Top root block(s) wear leveling

MaJerle commented 3 months ago

Reading the design guide, specs and some of the topics, it is not fully clear how littlefs manages the root block on a physical disk with wear leveling. My understanding of the COW and backward linked-list + CTZ-lists is that if we append data to the file, we are effectively increasing number of blocks, therefore the root must also be updated to point to the latest entry in the list.

Some questions I'm unable to answer:

How does wear leveling work for root blocks?
Will littlefs perform a scan of full disk (all blocks) and find most recent root information, before doing anything else?

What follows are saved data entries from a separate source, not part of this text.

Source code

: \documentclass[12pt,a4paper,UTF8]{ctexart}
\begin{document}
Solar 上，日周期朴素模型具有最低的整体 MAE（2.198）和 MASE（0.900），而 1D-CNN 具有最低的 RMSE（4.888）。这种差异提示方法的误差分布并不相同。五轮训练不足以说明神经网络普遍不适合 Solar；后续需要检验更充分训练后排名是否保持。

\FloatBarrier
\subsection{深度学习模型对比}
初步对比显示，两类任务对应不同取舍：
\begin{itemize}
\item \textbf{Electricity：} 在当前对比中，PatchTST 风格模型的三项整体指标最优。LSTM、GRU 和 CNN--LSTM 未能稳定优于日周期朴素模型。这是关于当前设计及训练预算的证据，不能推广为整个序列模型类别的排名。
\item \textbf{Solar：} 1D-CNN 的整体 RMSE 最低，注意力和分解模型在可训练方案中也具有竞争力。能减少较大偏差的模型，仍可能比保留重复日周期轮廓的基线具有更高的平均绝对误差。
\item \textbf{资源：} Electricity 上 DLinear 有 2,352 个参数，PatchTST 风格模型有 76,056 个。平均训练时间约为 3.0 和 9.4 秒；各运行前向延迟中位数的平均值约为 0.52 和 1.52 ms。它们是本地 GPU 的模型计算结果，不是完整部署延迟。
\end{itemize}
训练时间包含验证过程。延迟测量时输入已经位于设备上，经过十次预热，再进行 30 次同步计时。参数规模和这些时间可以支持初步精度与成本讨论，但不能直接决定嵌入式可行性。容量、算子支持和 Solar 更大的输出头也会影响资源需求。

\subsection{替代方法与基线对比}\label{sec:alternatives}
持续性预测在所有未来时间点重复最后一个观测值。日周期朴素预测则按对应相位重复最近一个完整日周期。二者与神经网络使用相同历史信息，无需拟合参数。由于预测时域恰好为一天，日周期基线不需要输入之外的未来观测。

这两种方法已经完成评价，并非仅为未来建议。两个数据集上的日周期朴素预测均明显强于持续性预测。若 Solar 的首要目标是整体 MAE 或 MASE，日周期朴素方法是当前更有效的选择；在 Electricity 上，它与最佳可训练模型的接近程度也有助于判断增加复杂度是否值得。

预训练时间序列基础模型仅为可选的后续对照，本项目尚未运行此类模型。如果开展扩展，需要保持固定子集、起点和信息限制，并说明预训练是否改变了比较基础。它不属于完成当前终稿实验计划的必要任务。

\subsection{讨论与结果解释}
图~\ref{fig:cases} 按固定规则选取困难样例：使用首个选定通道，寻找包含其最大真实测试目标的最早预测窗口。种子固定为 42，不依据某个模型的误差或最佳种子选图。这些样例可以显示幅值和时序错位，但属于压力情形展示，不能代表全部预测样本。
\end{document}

EternityForest commented 2 months ago

As far as I can tell, the root block points to the root directory.

Every time we change the root dir N times, we have to move it, which would require rewriting the root block.

The spec IIRC says the superblock is only rarely written, when the root dir needs to be moved.

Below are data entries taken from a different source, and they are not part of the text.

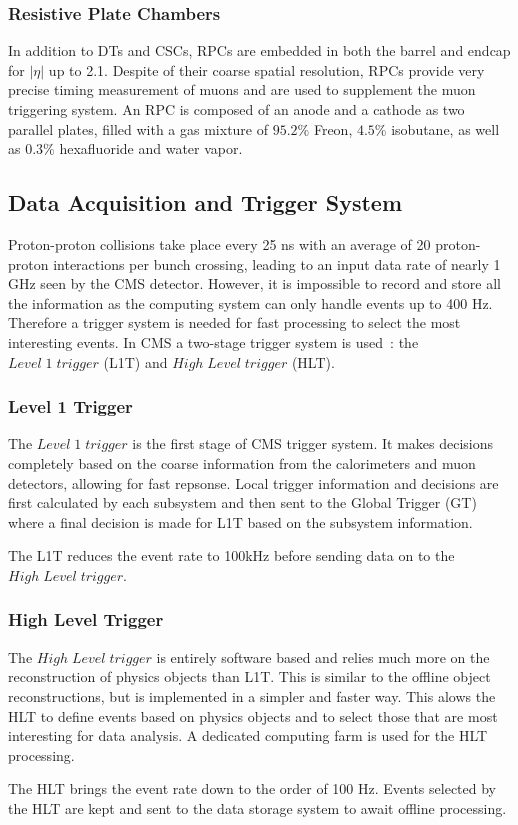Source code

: \subsubsection{Resistive Plate Chambers}
In addition to DTs and CSCs, RPCs are embedded in both the barrel and endcap for $|\eta|$ up to 2.1. Despite of their coarse spatial resolution, RPCs provide very precise timing measurement of muons and are used to supplement the muon triggering system. An RPC is composed of an anode and a cathode as two parallel plates, filled with a gas mixture of $95.2\%$ Freon, $4.5\%$ isobutane, as well as $0.3\%$ hexafluoride and water vapor.

\subsection{Data Acquisition and Trigger System} 
Proton-proton collisions take place every 25 ns with an average of 20 proton-proton interactions per bunch crossing, leading to an input data rate of nearly 1 GHz seen by the CMS detector. However, it is impossible to record and store all the information as the computing system can only handle events up to 400 Hz. Therefore a trigger system is needed for fast processing to select the most interesting events. In CMS a two-stage trigger system is used~\cite{lhc_cmstrigger}: the $Level\; 1\; trigger$ (L1T) and $High\; Level\; trigger$ (HLT).

\subsubsection{Level 1 Trigger}
The $Level\; 1\; trigger$ is the first stage of CMS trigger system. It makes decisions completely based on the coarse information from the calorimeters and muon detectors, allowing for fast repsonse. Local trigger information and decisions are first calculated by each subsystem and then sent to the Global Trigger (GT) where a final decision is made for L1T based on the subsystem information.

\vspace{0.3cm}
The L1T reduces the event rate to 100kHz before sending data on to the $High\; Level\; trigger$.

\subsubsection{High Level Trigger}
The $High\; Level\; trigger$ is entirely software based and relies much more on the reconstruction of physics objects than L1T. This is similar to the offline object reconstructions, but is implemented in a simpler and faster way. This alows the HLT to define events based on physics objects and to select those that are most interesting for data analysis. A dedicated computing farm is used for the HLT processing.

\vspace{0.3cm}
The HLT brings the event rate down to the order of 100 Hz. Events selected by the HLT are kept and sent to the data storage system to await offline processing.

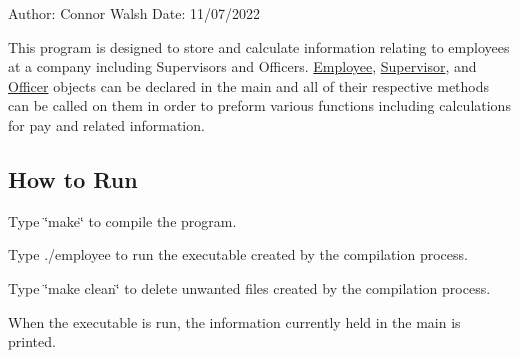 Author\+: Connor Walsh Date\+: 11/07/2022

This program is designed to store and calculate information relating to employees at a company including Supervisors and Officers. \hyperlink{classEmployee}{Employee}, \hyperlink{classSupervisor}{Supervisor}, and \hyperlink{classOfficer}{Officer} objects can be declared in the main and all of their respective methods can be called on them in order to preform various functions including calculations for pay and related information.

\subsection*{How to Run}


\begin{DoxyItemize}
\item Type \char`\"{}make\char`\"{} to compile the program.
\item Type ./employee to run the executable created by the compilation process.
\item Type \char`\"{}make clean\char`\"{} to delete unwanted files created by the compilation process.
\item When the executable is run, the information currently held in the main is printed. 
\end{DoxyItemize}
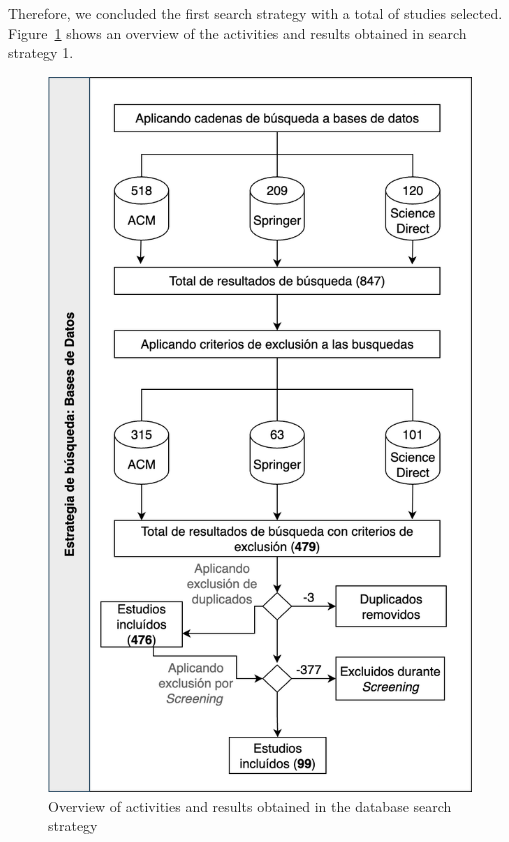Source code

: Therefore, we concluded the first search strategy with a total of \screenTot{} studies selected. Figure~\ref{fig:overview} shows an overview of the activities and results obtained in search strategy 1.

\begin{figure}[htbp]
	\centering
	\includegraphics[scale=0.25]{resources/figures/overview.png}
	\caption{Overview of activities and results obtained in the database search strategy}
	\label{fig:overview}
\end{figure}


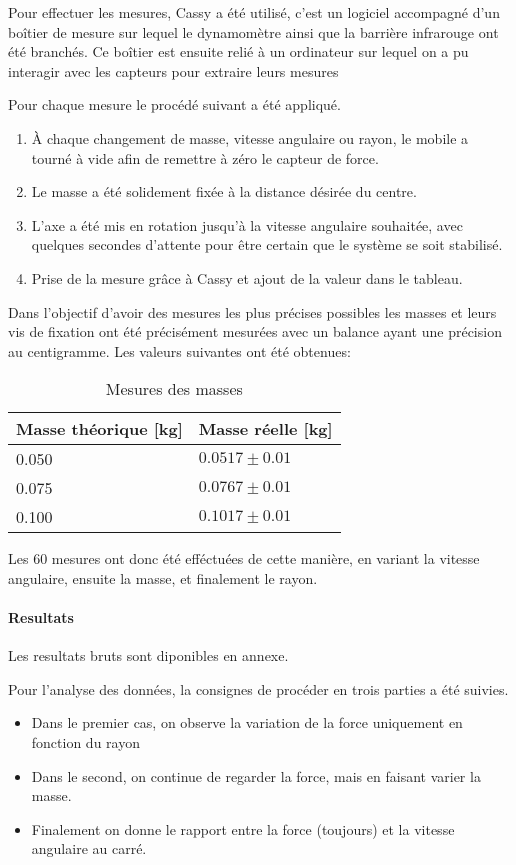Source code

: Pour effectuer les mesures, Cassy a été utilisé, c'est un logiciel accompagné d'un boîtier de mesure sur lequel le dynamomètre ainsi que la barrière infrarouge ont été branchés.
Ce boîtier est ensuite relié à un ordinateur sur lequel on a pu interagir avec les capteurs pour extraire leurs mesures

Pour chaque mesure le procédé suivant a été appliqué.
\begin{enumerate}
    \item À chaque changement de masse, vitesse angulaire ou rayon, le mobile a tourné à vide afin de remettre à zéro le capteur de force.
    \item Le masse a été solidement fixée à la distance désirée du centre.
    \item L'axe a été mis en rotation jusqu'à la vitesse angulaire souhaitée, avec quelques secondes d'attente pour être certain que le système se soit stabilisé.
    \item Prise de la mesure grâce à Cassy et ajout de la valeur dans le tableau.
\end{enumerate}

Dans l'objectif d'avoir des mesures les plus précises possibles les masses et leurs vis de fixation ont été précisément mesurées avec un balance ayant une précision au centigramme. Les valeurs suivantes ont été obtenues:
\begin{table}[ht]
    \caption[Mesure des masses]{Mesures des masses}
    \centering
    \begin{tabular}{|l|l|}
	\hline
	Masse théorique [kg] & Masse réelle [kg]\\
	\hline
	0.050 & $0.0517 \pm 0.01$\\
	0.075 & $0.0767 \pm 0.01$\\
	0.100 & $0.1017 \pm 0.01$\\
	\hline
    \end{tabular}
\end{table}

Les 60 mesures ont donc été efféctuées de cette manière, en variant la vitesse angulaire, ensuite la masse, et finalement le rayon. 

\paragraph{Resultats}
Les resultats bruts sont diponibles en annexe.

Pour l'analyse des données, la consignes de procéder en trois parties a été suivies.
\begin{itemize}
    \item Dans le premier cas, on observe la variation de la force uniquement en fonction du rayon
    \item Dans le second, on continue de regarder la force, mais en faisant varier la masse.
    \item Finalement on donne le rapport entre la force (toujours) et la vitesse angulaire au carré.
\end{itemize}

But N is usually like 1000, so it usually works just fine?

Seems like if you regularly changed stuff in the root dir, you could have an issue after hundreds of millions of changes, so perhaps the documentation should tell us to keep frequently changed stuff in a subdir?

MaJerle commented 2 months ago

For me, you always have to know where "end of" linkedlist is, otherwise how do you know where to start? I may not fully understand this part of littlefs.

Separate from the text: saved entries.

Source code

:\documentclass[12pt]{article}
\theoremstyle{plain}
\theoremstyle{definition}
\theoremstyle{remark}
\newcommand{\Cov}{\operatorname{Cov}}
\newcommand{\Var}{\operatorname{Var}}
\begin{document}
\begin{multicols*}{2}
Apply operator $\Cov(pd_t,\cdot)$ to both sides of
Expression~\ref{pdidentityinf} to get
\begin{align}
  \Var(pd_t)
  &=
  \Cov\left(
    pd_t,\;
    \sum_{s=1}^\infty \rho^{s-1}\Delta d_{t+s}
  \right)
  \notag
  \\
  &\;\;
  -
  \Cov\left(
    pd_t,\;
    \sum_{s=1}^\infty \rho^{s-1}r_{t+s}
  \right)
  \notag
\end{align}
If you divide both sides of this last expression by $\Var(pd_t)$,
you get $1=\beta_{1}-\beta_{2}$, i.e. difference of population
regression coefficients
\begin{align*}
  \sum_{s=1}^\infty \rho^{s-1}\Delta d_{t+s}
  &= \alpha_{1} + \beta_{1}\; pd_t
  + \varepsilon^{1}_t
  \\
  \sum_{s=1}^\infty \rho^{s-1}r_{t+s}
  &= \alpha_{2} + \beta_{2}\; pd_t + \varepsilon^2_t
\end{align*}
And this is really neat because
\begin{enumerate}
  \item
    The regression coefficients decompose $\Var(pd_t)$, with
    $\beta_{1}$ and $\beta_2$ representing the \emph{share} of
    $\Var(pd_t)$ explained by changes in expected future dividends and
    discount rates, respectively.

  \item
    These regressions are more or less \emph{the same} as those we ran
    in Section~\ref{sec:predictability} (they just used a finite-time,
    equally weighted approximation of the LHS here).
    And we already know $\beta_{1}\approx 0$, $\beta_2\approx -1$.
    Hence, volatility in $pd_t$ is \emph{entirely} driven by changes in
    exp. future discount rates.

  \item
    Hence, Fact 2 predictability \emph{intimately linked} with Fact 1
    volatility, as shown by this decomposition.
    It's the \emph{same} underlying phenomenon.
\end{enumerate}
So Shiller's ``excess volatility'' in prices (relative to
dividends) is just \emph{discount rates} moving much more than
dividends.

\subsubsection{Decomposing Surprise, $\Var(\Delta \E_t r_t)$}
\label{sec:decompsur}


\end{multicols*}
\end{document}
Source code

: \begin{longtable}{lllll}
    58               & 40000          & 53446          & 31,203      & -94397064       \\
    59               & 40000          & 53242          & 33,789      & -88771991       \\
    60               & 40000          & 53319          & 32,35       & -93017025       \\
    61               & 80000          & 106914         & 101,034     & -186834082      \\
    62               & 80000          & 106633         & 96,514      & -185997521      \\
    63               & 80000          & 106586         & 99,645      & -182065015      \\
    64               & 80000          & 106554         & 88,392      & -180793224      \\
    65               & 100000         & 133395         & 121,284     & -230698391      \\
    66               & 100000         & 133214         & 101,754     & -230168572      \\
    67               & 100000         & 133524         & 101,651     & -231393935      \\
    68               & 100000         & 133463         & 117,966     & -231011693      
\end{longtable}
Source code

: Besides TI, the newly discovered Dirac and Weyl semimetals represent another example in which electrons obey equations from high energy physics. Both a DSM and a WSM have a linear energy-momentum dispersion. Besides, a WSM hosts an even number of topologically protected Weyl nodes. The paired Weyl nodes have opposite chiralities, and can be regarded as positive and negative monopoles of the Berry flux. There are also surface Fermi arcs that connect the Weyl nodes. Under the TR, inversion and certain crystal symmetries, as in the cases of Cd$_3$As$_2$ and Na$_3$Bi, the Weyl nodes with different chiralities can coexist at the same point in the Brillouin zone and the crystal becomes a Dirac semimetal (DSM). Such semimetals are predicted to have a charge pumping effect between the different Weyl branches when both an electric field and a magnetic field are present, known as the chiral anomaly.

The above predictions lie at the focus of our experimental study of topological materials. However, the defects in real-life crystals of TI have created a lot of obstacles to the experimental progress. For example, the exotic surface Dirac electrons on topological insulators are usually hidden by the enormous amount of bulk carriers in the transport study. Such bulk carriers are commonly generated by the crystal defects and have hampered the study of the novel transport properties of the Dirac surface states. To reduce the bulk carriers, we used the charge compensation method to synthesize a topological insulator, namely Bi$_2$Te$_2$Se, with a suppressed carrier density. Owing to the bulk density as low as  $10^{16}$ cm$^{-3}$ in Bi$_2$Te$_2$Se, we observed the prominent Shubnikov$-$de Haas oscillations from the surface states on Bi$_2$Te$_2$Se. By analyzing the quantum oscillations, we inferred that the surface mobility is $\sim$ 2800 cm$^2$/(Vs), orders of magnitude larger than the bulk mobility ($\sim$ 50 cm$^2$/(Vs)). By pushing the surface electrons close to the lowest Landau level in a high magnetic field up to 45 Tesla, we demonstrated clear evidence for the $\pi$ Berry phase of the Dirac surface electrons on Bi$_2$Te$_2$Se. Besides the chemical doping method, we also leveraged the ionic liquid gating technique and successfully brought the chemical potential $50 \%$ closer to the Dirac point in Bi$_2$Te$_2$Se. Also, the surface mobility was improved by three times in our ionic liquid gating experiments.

And if you modify subdir file, then you also need to inform parent to point to the new end of file, which needs to know to point to the new one. Then you have to modify root again, no?

EternityForest commented 2 months ago

I think they are modifying the parent pointer in place, so the pointer to it remains valid, it's the same exact physical block.

They only move it every 1000 updates or so, so each level up in the heirarchy gets 1000 times fewer write cycles than the one before it.

On Wed, Sep 25, 2024, 8:17 AM Tilen Majerle @.***> wrote:

For me, you always have to know where "end of" linkedlist is, otherwise how do you know where to start? I may not fully understand this part of littlefs.

And if you modify subdir file, then you also need to inform parent to point to the new end of file, which needs to know to point to the new one. Then you have to modify root again, no?

— Reply to this email directly, view it on GitHub https://github.com/littlefs-project/littlefs/issues/1020#issuecomment-2374222112, or unsubscribe https://github.com/notifications/unsubscribe-auth/AAFZCH6FZIGSLQAMZS4EU2DZYLAWBAVCNFSM6AAAAABNBYTKBCVHI2DSMVQWIX3LMV43OSLTON2WKQ3PNVWWK3TUHMZDGNZUGIZDEMJRGI . You are receiving this because you commented.Message ID: @.***>

MaJerle commented 2 months ago

I'm kinda confused. If littlefs performs update "in place", then this destroys the whole point of wear leveling in my view.

Or am I wrong?

EternityForest commented 2 months ago

If I understand it right, it only does the in place update 1000 times, then it moves on to another pair of blocks, the only thing that permanently stays in the same place is the superblock which is only very rarely written to

On Wed, Sep 25, 2024, 1:30 PM Tilen Majerle @.***> wrote:

I'm kinda confused. If littlefs performs update "in place", then this destroys the whole point of wear leveling in my view.

Or am I wrong?

— Reply to this email directly, view it on GitHub https://github.com/littlefs-project/littlefs/issues/1020#issuecomment-2375075018, or unsubscribe https://github.com/notifications/unsubscribe-auth/AAFZCHYNKC2N4U2BQQOXTY3ZYMFMTAVCNFSM6AAAAABNBYTKBCVHI2DSMVQWIX3LMV43OSLTON2WKQ3PNVWWK3TUHMZDGNZVGA3TKMBRHA . You are receiving this because you commented.Message ID: @.***>

geky commented 2 months ago

Hi @MaJerle, @EternityForest, thanks for creating an issue, sorry about the late response.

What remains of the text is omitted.